Défaillances d’entreprises : une hausse de près de 20 % en 10 ans

Temps de lecture : 2 minutes

Selon une étude d’Altares, l’année 2025 se clôt sur un niveau de défaillances d’entreprises historiquement élevé. Avec près de 70 000 entreprises en défaillance l’année dernière, contre 58 600 en 2016, la France enregistre une hausse de près de 20 % en 10 ans, ce qui est révélateur d’un affaiblissement durable du tissu entrepreneurial. Par rapport à 2024, qui comptait déjà 68 000 défaillances, la progression est de +3,1 %. Sur le seul quatrième trimestre 2025, 19 024 défaillances ont été enregistrées, un record pour cette période de l’année.

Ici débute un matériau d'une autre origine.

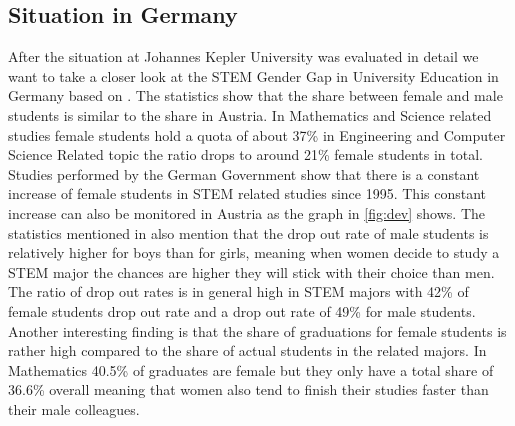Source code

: \documentclass[12pt]{article}
\begin{document}
\subsection{Situation in Germany}
After the situation at Johannes Kepler University was evaluated in detail we want to take a closer look at the STEM Gender Gap in University Education in Germany based on \cite{schneider}. The statistics show that the share between female and male students is similar to the share in Austria. In Mathematics and Science related studies female students hold a quota of about  37\% in Engineering and Computer Science Related topic the ratio drops to around 21\% female students in total. Studies performed by the German Government show that there is a constant increase of female students in STEM related studies since 1995. This constant increase can also be monitored in Austria as the graph in \ref{fig:dev} shows.\newline
The statistics mentioned in \cite{schneider} also mention that the drop out rate of male students is relatively higher for boys than for girls, meaning when women decide to study a STEM major the chances are higher they will stick with their choice than men. The ratio of drop out rates is in general high in STEM majors with 42\% of female students drop out rate and a drop out rate of 49\% for male students.\\

Another interesting finding is that the share of graduations for female students is rather high compared to the share of actual students in the related majors. In Mathematics 40.5\% of graduates are female but they only have a total share of 36.6\%  overall meaning that women also tend to finish their studies faster than their male colleagues.
\end{document}
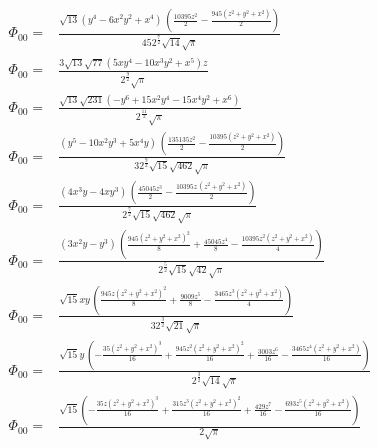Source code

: \documentclass[10pt]{article}
\begin{document}
\begin{align*}
\Phi_{00} = &\frac{\sqrt{13} \left( {{y}^{4}}-6 {{x}^{2}} {{y}^{2}}+{{x}^{4}}\right) \, \left( \frac{10395 {{z}^{2}}}{2}-\frac{945 \left( {{z}^{2}}+{{y}^{2}}+{{x}^{2}}\right) }{2}\right) }{45 {{2}^{\frac{7}{2}}} \sqrt{14} \sqrt{\ensuremath{\pi} }}\\
\Phi_{00} = &\frac{3 \sqrt{13} \sqrt{77} \left( 5 x {{y}^{4}}-10 {{x}^{3}} {{y}^{2}}+{{x}^{5}}\right)  z}{{{2}^{\frac{9}{2}}} \sqrt{\ensuremath{\pi} }}\\
\Phi_{00} = &\frac{\sqrt{13} \sqrt{231} \left( -{{y}^{6}}+15 {{x}^{2}} {{y}^{4}}-15 {{x}^{4}} {{y}^{2}}+{{x}^{6}}\right) }{{{2}^{\frac{11}{2}}} \sqrt{\ensuremath{\pi} }}\\
%
\Phi_{00} = &\frac{\left( {{y}^{5}}-10 {{x}^{2}} {{y}^{3}}+5 {{x}^{4}} y\right) \, \left( \frac{135135 {{z}^{2}}}{2}-\frac{10395 \left( {{z}^{2}}+{{y}^{2}}+{{x}^{2}}\right) }{2}\right) }{3 {{2}^{\frac{9}{2}}} \sqrt{15} \sqrt{462} \sqrt{\ensuremath{\pi} }}\\
\Phi_{00} = &\frac{\left( 4 {{x}^{3}} y-4 x {{y}^{3}}\right) \, \left( \frac{45045 {{z}^{3}}}{2}-\frac{10395 z\, \left( {{z}^{2}}+{{y}^{2}}+{{x}^{2}}\right) }{2}\right) }{{{2}^{\frac{7}{2}}} \sqrt{15} \sqrt{462} \sqrt{\ensuremath{\pi} }}\\
\Phi_{00} = &\frac{\left( 3 {{x}^{2}} y-{{y}^{3}}\right) \, \left( \frac{945 {{\left( {{z}^{2}}+{{y}^{2}}+{{x}^{2}}\right) }^{2}}}{8}+\frac{45045 {{z}^{4}}}{8}-\frac{10395 {{z}^{2}} \left( {{z}^{2}}+{{y}^{2}}+{{x}^{2}}\right) }{4}\right) }{{{2}^{\frac{5}{2}}} \sqrt{15} \sqrt{42} \sqrt{\ensuremath{\pi} }}\\
\Phi_{00} = &\frac{\sqrt{15} x y\, \left( \frac{945 z {{\left( {{z}^{2}}+{{y}^{2}}+{{x}^{2}}\right) }^{2}}}{8}+\frac{9009 {{z}^{5}}}{8}-\frac{3465 {{z}^{3}} \left( {{z}^{2}}+{{y}^{2}}+{{x}^{2}}\right) }{4}\right) }{3 {{2}^{\frac{3}{2}}} \sqrt{21} \sqrt{\ensuremath{\pi} }}\\
\Phi_{00} = &\frac{\sqrt{15} y\, \left( -\frac{35 {{\left( {{z}^{2}}+{{y}^{2}}+{{x}^{2}}\right) }^{3}}}{16}+\frac{945 {{z}^{2}} {{\left( {{z}^{2}}+{{y}^{2}}+{{x}^{2}}\right) }^{2}}}{16}+\frac{3003 {{z}^{6}}}{16}-\frac{3465 {{z}^{4}} \left( {{z}^{2}}+{{y}^{2}}+{{x}^{2}}\right) }{16}\right) }{{{2}^{\frac{3}{2}}} \sqrt{14} \sqrt{\ensuremath{\pi} }}\\
\Phi_{00} = &\frac{\sqrt{15} \left( -\frac{35 z {{\left( {{z}^{2}}+{{y}^{2}}+{{x}^{2}}\right) }^{3}}}{16}+\frac{315 {{z}^{3}} {{\left( {{z}^{2}}+{{y}^{2}}+{{x}^{2}}\right) }^{2}}}{16}+\frac{429 {{z}^{7}}}{16}-\frac{693 {{z}^{5}} \left( {{z}^{2}}+{{y}^{2}}+{{x}^{2}}\right) }{16}\right) }{2 \sqrt{\ensuremath{\pi} }}\\

\end{align*}
\end{document}
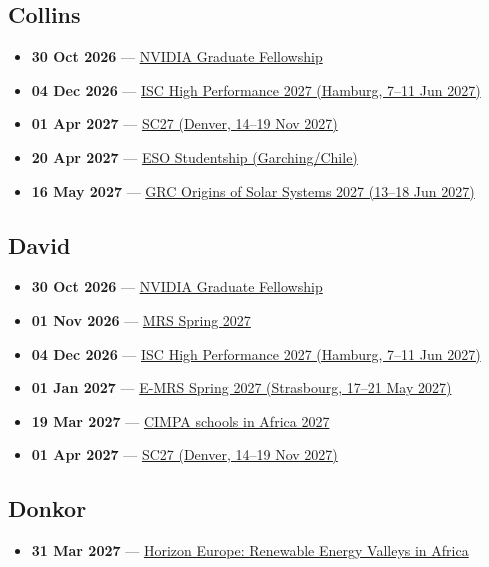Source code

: \subsection*{Collins}
\begin{itemize}[leftmargin=1.4em,itemsep=0.1em]
  \item \textbf{30 Oct 2026} --- \href{https://research.nvidia.com/graduate-fellowships}{NVIDIA Graduate Fellowship}
  \item \textbf{04 Dec 2026} --- \href{https://isc-hpc.com/}{ISC High Performance 2027 (Hamburg, 7--11 Jun 2027)}
  \item \textbf{01 Apr 2027} --- \href{https://supercomputing.org/}{SC27 (Denver, 14--19 Nov 2027)}
  \item \textbf{20 Apr 2027} --- \href{http://www.hq.eso.org/sci/activities/fellowships-and-studentships/FeSt-overview.html}{ESO Studentship (Garching/Chile)}
  \item \textbf{16 May 2027} --- \href{https://www.grc.org/origins-of-solar-systems-conference/2027/}{GRC Origins of Solar Systems 2027 (13--18 Jun 2027)}
\end{itemize}

\subsection*{David}
\begin{itemize}[leftmargin=1.4em,itemsep=0.1em]
  \item \textbf{30 Oct 2026} --- \href{https://research.nvidia.com/graduate-fellowships}{NVIDIA Graduate Fellowship}
  \item \textbf{01 Nov 2026} --- \href{https://www.mrs.org/docs/default-source/meetings-events/spring-meetings/2027/s27-call-for-abstracts.pdf}{MRS Spring 2027}
  \item \textbf{04 Dec 2026} --- \href{https://isc-hpc.com/}{ISC High Performance 2027 (Hamburg, 7--11 Jun 2027)}
  \item \textbf{01 Jan 2027} --- \href{https://www.european-mrs.com/meetings/2027-spring-meeting-exhibit}{E-MRS Spring 2027 (Strasbourg, 17--21 May 2027)}
  \item \textbf{19 Mar 2027} --- \href{https://www.cimpa.info/}{CIMPA schools in Africa 2027}
  \item \textbf{01 Apr 2027} --- \href{https://supercomputing.org/}{SC27 (Denver, 14--19 Nov 2027)}
\end{itemize}

\subsection*{Donkor}
\begin{itemize}[leftmargin=1.4em,itemsep=0.1em]
  \item \textbf{31 Mar 2027} --- \href{https://www.africaeuropeinnovation.net/fr/opportunites-de-financement/}{Horizon Europe: Renewable Energy Valleys in Africa}
\end{itemize}

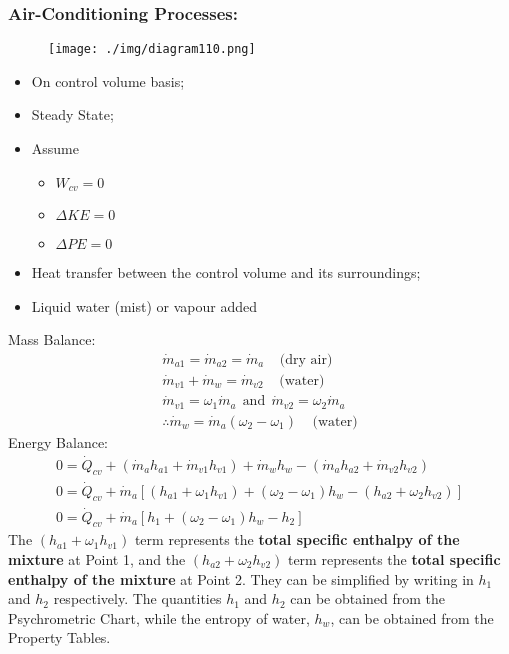 \subsubsection{Air-Conditioning Processes:}
\begin{figure}[H]
  \centering
  \texttt{[image: ./img/diagram110.png]}
  \caption{}
\end{figure}
\begin{itemize}[noitemsep]
  \item On control volume basis;
  \item Steady State;
  \item Assume
        \begin{itemize}[noitemsep]
          \item $W_{cv} = 0$
          \item $\Delta KE = 0$
          \item $\Delta PE = 0$
        \end{itemize}
  \item Heat transfer between the control volume and its surroundings;
  \item Liquid water (mist) or vapour added
\end{itemize}
Mass Balance:
\begin{gather}
  \dot{m}_{a1} = \dot{m}_{a2} = \dot{m}_{a} \ \ \ \ \ \text{(dry air)} \\[5pt]
  \dot{m}_{v1} + \dot{m}_{w} = \dot{m}_{v2} \ \ \ \ \ \text{(water)} \\[5pt]
  \dot{m}_{v1} = \omega_1\dot{m}_{a} \ \ \text{and} \ \ \dot{m}_{v2} = \omega_2\dot{m}_{a} \\[5pt]
  \therefore \dot{m}_{w} = \dot{m}_{a}(\omega_2 - \omega_1) \ \ \ \ \ \text{(water)}
\end{gather}
Energy Balance:
\begin{gather}
  0 = \dot{Q}_{cv} + (\dot{m}_{a}h_{a1} + \dot{m}_{v1}h_{v1}) + \dot{m}_{w}h_{w} - (\dot{m}_{a}h_{a2} + \dot{m}_{v2}h_{v2}) \\[5pt]
  0 = \dot{Q}_{cv} + \dot{m}_{a}\left[(h_{a1} + \omega_1h_{v1}) + (\omega_2-\omega_1)h_{w} - (h_{a2} + \omega_2h_{v2})\right] \\[5pt]
  0 = \dot{Q}_{cv} + \dot{m}_{a}[h_1 + (\omega_2-\omega_1)h_{w} - h_2]
\end{gather}
The $(h_{a1} + \omega_1h_{v1})$ term represents the \textbf{total specific enthalpy of the mixture} at Point 1, and the $(h_{a2} + \omega_2h_{v2})$ term represents the \textbf{total specific enthalpy of the mixture} at Point 2. They can be simplified by writing in $h_1$ and $h_2$ respectively. The quantities $h_1$ and $h_2$ can be obtained from the Psychrometric Chart, while the entropy of water, $h_w$, can be obtained from the Property Tables. \\\\
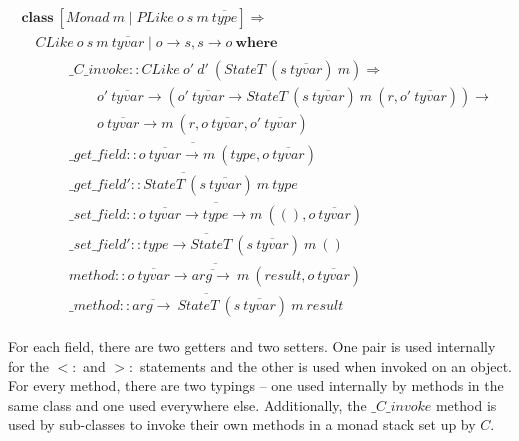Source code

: \documentclass[runningheads,a4paper]{llncs}
\begin{document}
\begin{displaymath}
\begin{array}{l}
\mathbf{class}~[\mathit{Monad}~m \mid \mathit{PLike}~o~s~m~\overline{\mathit{type}}] \Rightarrow \\
\quad \mathit{CLike}~o~s~m~\overline{\mathit{tyvar}} \mid o \to s, s \to o~\mathbf{where} \\
\qquad \quad \begin{array}{l}
\_\mathit{C}\_\mathit{invoke} :: \mathit{CLike}~o'~d'~(\mathit{StateT}~(s~\overline{\mathit{tyvar}})~m) \Rightarrow \\
\qquad o'~\overline{\mathit{tyvar}} \to (o'~\overline{\mathit{tyvar}} \to \mathit{StateT}~(s~\overline{\mathit{tyvar}})~m~(r,o'~\overline{\mathit{tyvar}})) \to\\\qquad
                                  o~\overline{\mathit{tyvar}} \to m~(r,o~\overline{\mathit{tyvar}},o'~\overline{\mathit{tyvar}}) \\
\overline{\_\mathit{get}\_\mathit{field} :: o~\overline{\mathit{tyvar}} \to m~(\mathit{type}, o~\overline{\mathit{tyvar}}) } \\
\overline{\_\mathit{get}\_\mathit{field}' :: \mathit{StateT}~(s~\overline{\mathit{tyvar}})~m~\mathit{type}} \\
\overline{\_\mathit{set}\_\mathit{field} :: o~\overline{\mathit{tyvar}} \to \mathit{type} \to m~((),o~\overline{\mathit{tyvar}})} \\
\overline{\_\mathit{set}\_\mathit{field}' :: \mathit{type} \to \mathit{StateT}~(s~\overline{\mathit{tyvar}})~m~()} \\
\overline{\mathit{method} :: o~\overline{\mathit{tyvar}} \to \overline{\mathit{arg} \to}~m~(\mathit{result},o~\overline{\mathit{tyvar}})}\\
\overline{\_\mathit{method} :: \overline{\mathit{arg} \to}~ \mathit{StateT}~(s~\overline{\mathit{tyvar}})~m~\mathit{result} }
\end{array}
\end{array}
\end{displaymath}

For each field, there are two getters and two setters. One pair is used internally for the $<:$ and $>:$ statements and the other is used when invoked on an object. For every method, there are two typings -- one used internally by methods in the same class and one used everywhere else. Additionally, the $\_\mathit{C}\_\mathit{invoke}$ method is used by sub-classes to invoke their own methods in a monad stack set up by $C$.
\end{document}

Les tensions sont forte pour toutes les entreprises, y compris les PME et ETI d’au moins 100 salariés, avec 236 défaillances sur l’année (+18,6 % par rapport à 2024). Les secteurs de l’industrie manufacturière (21%), du social (12%) et des services aux entreprises (19%) ont été les plus touchés en 2025. Pour les PME et ETI d’au moins 100 salariés, « le nombre d’emplois menacés dépasse 267 000 en 2025 ».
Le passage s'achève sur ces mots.